The Codex CLI version is now pinned in runtimes/codex/adapter.yaml so a mid-flight Codex schema change doesn’t silently break the install. The v0.8.1 hotfix closed the coda to this one: the install path had shipped broken, with generated skills referencing ~/.codex/templates/ while the installer staged shared assets under the namespaced ~/.codex/add/. Every skill invocation would have failed to resolve its asset refs. Fixed in v0.8.1, with a regression smoke test that installs into a temp CODEX_HOME and asserts every path resolves.

AGENTS.md as an output, not an input

AGENTS.md is now the cross-tool standard (Linux Foundation, 60k+ projects). ADD treats it as an output — your project gets a tool-portable AGENTS.md at its root that any agent in any tool (Cursor, Codex CLI, Copilot, Windsurf, Amp, Devin) can read without needing the ADD plugin installed.
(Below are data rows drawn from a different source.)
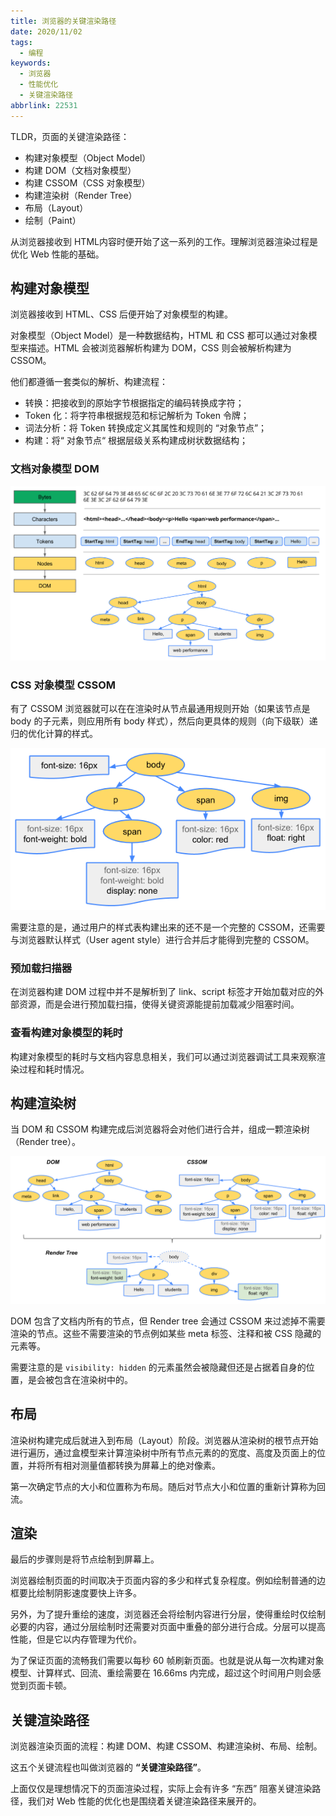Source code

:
 ```yaml
---
title: 浏览器的关键渲染路径
date: 2020/11/02
tags:
  - 编程
keywords:
  - 浏览器
  - 性能优化
  - 关键渲染路径
abbrlink: 22531
---
```


TLDR，页面的关键渲染路径：

- 构建对象模型（Object Model）
- 构建 DOM（文档对象模型）
- 构建 CSSOM（CSS 对象模型）
- 构建渲染树（Render Tree）
- 布局（Layout）
- 绘制（Paint）

从浏览器接收到 HTML内容时便开始了这一系列的工作。理解浏览器渲染过程是优化 Web 性能的基础。

## 构建对象模型

浏览器接收到 HTML、CSS 后便开始了对象模型的构建。

对象模型（Object Model）是一种数据结构，HTML 和 CSS 都可以通过对象模型来描述。HTML 会被浏览器解析构建为 DOM，CSS 则会被解析构建为 CSSOM。

他们都遵循一套类似的解析、构建流程：

- 转换：把接收到的原始字节根据指定的编码转换成字符；
- Token 化：将字符串根据规范和标记解析为 Token 令牌；
- 词法分析：将 Token 转换成定义其属性和规则的 “对象节点”；
- 构建：将“ 对象节点“ 根据层级关系构建成树状数据结构；

### 文档对象模型 DOM

![](/images/2020/11/full-process.png)

### CSS 对象模型 CSSOM

有了 CSSOM 浏览器就可以在在渲染时从节点最通用规则开始（如果该节点是 body 的子元素，则应用所有 body 样式），然后向更具体的规则（向下级联）递归的优化计算的样式。

![](/images/2020/11/cssom-tree.png)

需要注意的是，通过用户的样式表构建出来的还不是一个完整的 CSSOM，还需要与浏览器默认样式（User agent style）进行合并后才能得到完整的 CSSOM。

### 预加载扫描器

在浏览器构建 DOM 过程中并不是解析到了 link、script 标签才开始加载对应的外部资源，而是会进行预加载扫描，使得关键资源能提前加载减少阻塞时间。

### 查看构建对象模型的耗时

构建对象模型的耗时与文档内容息息相关，我们可以通过浏览器调试工具来观察渲染过程和耗时情况。

## 构建渲染树

当 DOM 和 CSSOM 构建完成后浏览器将会对他们进行合并，组成一颗渲染树（Render tree）。

![](/images/2020/11/render-tree-construction.png)

DOM 包含了文档内所有的节点，但 Render tree 会通过 CSSOM 来过滤掉不需要渲染的节点。这些不需要渲染的节点例如某些 meta 标签、注释和被 CSS 隐藏的元素等。

需要注意的是 `visibility: hidden` 的元素虽然会被隐藏但还是占据着自身的位置，是会被包含在渲染树中的。

## 布局

渲染树构建完成后就进入到布局（Layout）阶段。浏览器从渲染树的根节点开始进行遍历，通过盒模型来计算渲染树中所有节点元素的的宽度、高度及页面上的位置，并将所有相对测量值都转换为屏幕上的绝对像素。

第一次确定节点的大小和位置称为布局。随后对节点大小和位置的重新计算称为回流。

## 渲染

最后的步骤则是将节点绘制到屏幕上。

浏览器绘制页面的时间取决于页面内容的多少和样式复杂程度。例如绘制普通的边框要比绘制阴影速度要快上许多。

另外，为了提升重绘的速度，浏览器还会将绘制内容进行分层，使得重绘时仅绘制必要的内容，通过分层绘制时还需要对页面中重叠的部分进行合成。分层可以提高性能，但是它以内存管理为代价。

为了保证页面的流畅我们需要以每秒 60 帧刷新页面。也就是说从每一次构建对象模型、计算样式、回流、重绘需要在 16.66ms 内完成，超过这个时间用户则会感觉到页面卡顿。

## 关键渲染路径

浏览器渲染页面的流程：构建 DOM、构建 CSSOM、构建渲染树、布局、绘制。

这五个关键流程也叫做浏览器的 **“关键渲染路径”**。

上面仅仅是理想情况下的页面渲染过程，实际上会有许多 “东西” 阻塞关键渲染路径，我们对 Web 性能的优化也是围绕着关键渲染路径来展开的。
The generator is maturity-aware: POC gets bullet points, Alpha gets sectioned content, Beta gets the full structure (autonomy ceiling + active-spec pointer + conditional TDD section), GA gets full content plus team conventions. ADD-managed content is wrapped in  marker blocks so your hand-written sections survive regeneration. Four modes: --write (default), --check (CI drift gate), --merge / --import (absorb hand-curated AGENTS.md).

A PostToolUse hook writes .add/agents-md.stale when .add/config.json, core/rules/*.md, or core/skills/*/SKILL.md changes and an AGENTS.md exists at root. The hook never auto-rewrites — the human triggers regen. ADD dog-foods the skill; the AGENTS.md at the plugin’s own root is generated by /add:agents-md.

Telemetry: OTel-aligned, not bespoke

ADD now emits structured telemetry to .add/telemetry/{YYYY-MM-DD}.jsonl aligned with the OpenTelemetry GenAI semantic conventions (gen_ai.request.model, gen_ai.usage.input_tokens, gen_ai.usage.output_tokens, gen_ai.usage.cache_read_input_tokens, gen_ai.usage.cache_creation_input_tokens, and a derived cache_hit_ratio). Daily rotation. Null-safe — missing fields emit null, never an error.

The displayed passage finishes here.